It depends on your definition of "web freeze". If you are able to so much as contact another web site, the internet is working and the web is not frozen. If you mean communications with a given site or an interruption of a given download I would term that a "session" freeze and there are any number of factors that could cause that. Initially I was going to attempt to list some things that might precipitate a "session" freeze but quickly realized they would not be comprehensible unless you know some basics about how packet switching networks and how they work. That was going to take a LOT of explaining; more than I have time to write (not to mention probably more than you want to know).

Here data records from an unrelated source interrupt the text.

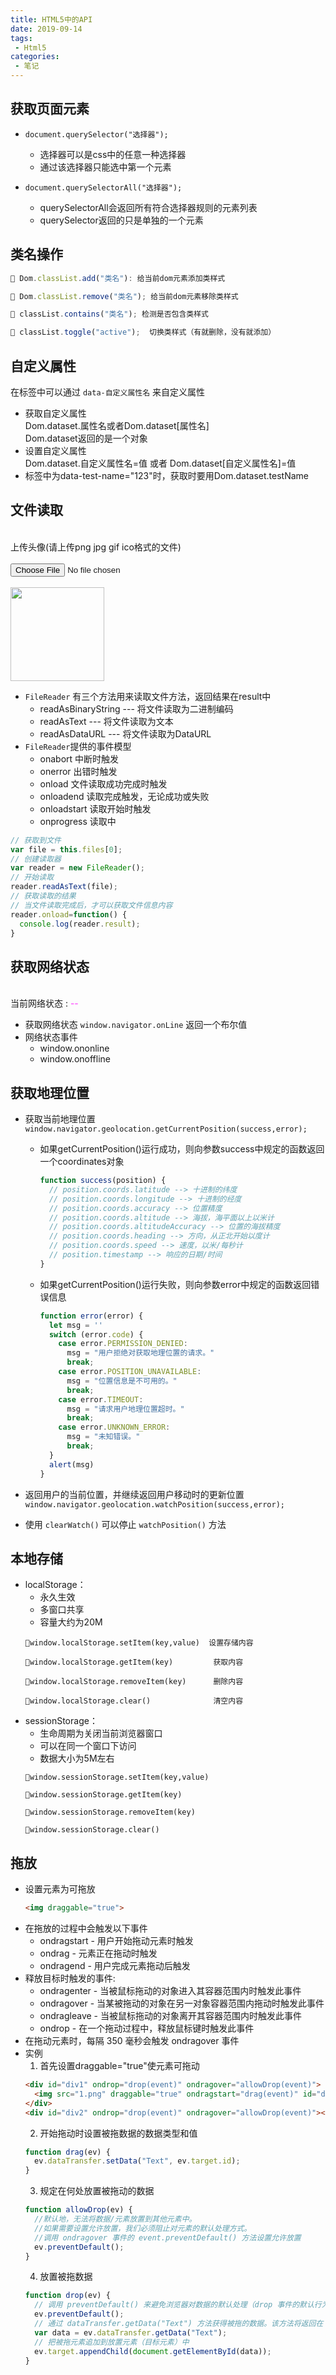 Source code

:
 ```yaml
---
title: HTML5中的API
date: 2019-09-14
tags:
 - Html5
categories:
 - 笔记
---
```


## 获取页面元素

- `document.querySelector("选择器");`
  - 选择器可以是css中的任意一种选择器
  - 通过该选择器只能选中第一个元素

- `document.querySelectorAll("选择器");`  
	- querySelectorAll会返回所有符合选择器规则的元素列表
	- querySelector返回的只是单独的一个元素

## 类名操作

```js
🎈 Dom.classList.add("类名"): 给当前dom元素添加类样式

🎈 Dom.classList.remove("类名"); 给当前dom元素移除类样式

🎈 classList.contains("类名"); 检测是否包含类样式

🎈 classList.toggle("active");  切换类样式（有就删除，没有就添加）
```

## 自定义属性

在标签中可以通过 `data-自定义属性名` 来自定义属性
- 获取自定义属性  
  Dom.dataset.属性名或者Dom.dataset[属性名]  
  Dom.dataset返回的是一个对象
- 设置自定义属性  
  Dom.dataset.自定义属性名=值  或者  Dom.dataset[自定义属性名]=值
- 标签中为data-test-name="123"时，获取时要用Dom.dataset.testName

## 文件读取

<br>
上传头像(请上传png jpg gif ico格式的文件)
<br><br>
<input type="file" id="upLoadImg">
<br><br>
<img id="showLogo" style="width:150px;height:150px;" src="https://photo.smallsunnyfox.com/images/blog/head.png"/>
<script>
  var file_btn = document.querySelector("#upLoadImg");
  var logo_wrap = document.querySelector("#showLogo");
  file_btn.onchange=function() {
 		var file = this.files[0];
 		//判断后缀名是否合法
 		var filename = file.name.substring(file.name.lastIndexOf("."));
 		var imgs = [".png",".jpg","gif",".ico"];
 		var flag = false;
 		for(var i=0; i<imgs.length; i++) {
 			if(imgs[i]==filename) {
 			 	flag=true;
 			 	break;
 			}
 		}
 		if(flag) {
 			var reader=new FileReader();
 			reader.readAsDataURL(file);
 			reader.onload=function() {
 			 	logo_wrap.src = reader.result;
 			}
 		}else {
 			alert("文件类型不正确，请重新选择");
 		}
  }
</script>  

- `FileReader`
  有三个方法用来读取文件方法，返回结果在result中
  - readAsBinaryString  --- 将文件读取为二进制编码
  - readAsText --- 将文件读取为文本
  - readAsDataURL --- 将文件读取为DataURL
- `FileReader`提供的事件模型
  - onabort 中断时触发
  - onerror 出错时触发
  - onload 文件读取成功完成时触发
  - onloadend 读取完成触发，无论成功或失败
  - onloadstart 读取开始时触发
  - onprogress 读取中
```js
// 获取到文件
var file = this.files[0];
// 创建读取器
var reader = new FileReader();
// 开始读取
reader.readAsText(file);
// 获取读取的结果
// 当文件读取完成后，才可以获取文件信息内容
reader.onload=function() {
  console.log(reader.result);
}	
```
## 获取网络状态

<br>
当前网络状态 : <span id="onlineStatus" style="color: #f3f;">--</span>  
<script>
  var state = window.navigator.onLine
  var osid = '#onlineStatus'
  if (state) {
    document.querySelector(osid).innerText = '在线呢！';
  } else {
    document.querySelector(osid).innerText = '掉线啦！';
  }
</script>

- 获取网络状态
  `window.navigator.onLine` 返回一个布尔值
- 网络状态事件
  - window.ononline
  - window.onoffline

## 获取地理位置

- 获取当前地理位置  
  `window.navigator.geolocation.getCurrentPosition(success,error);`
  - 如果getCurrentPosition()运行成功，则向参数success中规定的函数返回一个coordinates对象
    ```js
    function success(position) {
      // position.coords.latitude --> 十进制的纬度
      // position.coords.longitude --> 十进制的经度
      // position.coords.accuracy --> 位置精度
      // position.coords.altitude --> 海拔，海平面以上以米计
      // position.coords.altitudeAccuracy --> 位置的海拔精度
      // position.coords.heading --> 方向，从正北开始以度计
      // position.coords.speed --> 速度，以米/每秒计
      // position.timestamp --> 响应的日期/时间
    }
    ```
  - 如果getCurrentPosition()运行失败，则向参数error中规定的函数返回错误信息
    ```js
    function error(error) {
      let msg = ''
      switch (error.code) {
        case error.PERMISSION_DENIED:
          msg = "用户拒绝对获取地理位置的请求。"
          break;
        case error.POSITION_UNAVAILABLE:
          msg = "位置信息是不可用的。"
          break;
        case error.TIMEOUT:
          msg = "请求用户地理位置超时。"
          break;
        case error.UNKNOWN_ERROR:
          msg = "未知错误。"
          break;
      }
      alert(msg)
    }
    ```
- 返回用户的当前位置，并继续返回用户移动时的更新位置  
  `window.navigator.geolocation.watchPosition(success,error);`

- 使用 `clearWatch()` 可以停止 `watchPosition()` 方法


## 本地存储

- localStorage：
  - 永久生效
  - 多窗口共享
  - 容量大约为20M
  ```  
  🎈window.localStorage.setItem(key,value)  设置存储内容

  🎈window.localStorage.getItem(key)  		获取内容

  🎈window.localStorage.removeItem(key)	    删除内容

  🎈window.localStorage.clear()			    清空内容
  ```      
- sessionStorage：
  - 生命周期为关闭当前浏览器窗口
  - 可以在同一个窗口下访问
  - 数据大小为5M左右
  ```
  🎈window.sessionStorage.setItem(key,value)
  
  🎈window.sessionStorage.getItem(key)
  
  🎈window.sessionStorage.removeItem(key)
  
  🎈window.sessionStorage.clear()
  ```

## 拖放

- 设置元素为可拖放
  ```html
  <img draggable="true">
  ```
- 在拖放的过程中会触发以下事件
  - ondragstart - 用户开始拖动元素时触发
  - ondrag - 元素正在拖动时触发
  - ondragend - 用户完成元素拖动后触发
- 释放目标时触发的事件:
  - ondragenter - 当被鼠标拖动的对象进入其容器范围内时触发此事件
  - ondragover - 当某被拖动的对象在另一对象容器范围内拖动时触发此事件
  - ondragleave - 当被鼠标拖动的对象离开其容器范围内时触发此事件
  - ondrop - 在一个拖动过程中，释放鼠标键时触发此事件
- 在拖动元素时，每隔 350 毫秒会触发 ondragover 事件
- 实例
  1. 首先设置draggable="true"使元素可拖动
  ```html
  <div id="div1" ondrop="drop(event)" ondragover="allowDrop(event)">
    <img src="1.png" draggable="true" ondragstart="drag(event)" id="drag1" width="100" height="100">
  </div>
  <div id="div2" ondrop="drop(event)" ondragover="allowDrop(event)"></div>
  ```
  2. 开始拖动时设置被拖数据的数据类型和值
  ```javascript
  function drag(ev) {
    ev.dataTransfer.setData("Text", ev.target.id);
  }
  ```
  3. 规定在何处放置被拖动的数据
  ```javascript
  function allowDrop(ev) {
    //默认地，无法将数据/元素放置到其他元素中。
    //如果需要设置允许放置，我们必须阻止对元素的默认处理方式。
    //调用 ondragover 事件的 event.preventDefault() 方法设置允许放置
    ev.preventDefault();
  }    
  ```
  4. 放置被拖数据
  ```javascript
  function drop(ev) {
    // 调用 preventDefault() 来避免浏览器对数据的默认处理（drop 事件的默认行为是以链接形式打开）
    ev.preventDefault();
    // 通过 dataTransfer.getData("Text") 方法获得被拖的数据。该方法将返回在 setData() 方法中设置为相同类型的任何数据。
    var data = ev.dataTransfer.getData("Text");
    // 把被拖元素追加到放置元素（目标元素）中
    ev.target.appendChild(document.getElementById(data));
  }
  ```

If you are serious about digging into the technical details of how this all works this Wikipedia article on ARPANET would be a reasonable place to start. (ARPANET is the first large scale packet switching network and established the fundamental technologies that later became the internet.) Once you have an idea of how a packet switching network functions I think you will see at least some of the things that could cause a "session" freeze and if you are like me become amazed how robust this late 1960's very early 1970's technology has proven to be. I seriously doubt any of the original developers could have envisioned todays internet. When I worked for Microsoft in the mid 90s the corporate position was ethernet was all we needed to worry about because the internet was just a geek fad. That was in spite of the fact that unofficially within the Microsoft engineering ranks we were rapidly becoming dependent on it.


If we knew what it was we were doing, it wouldn't be called research, would it?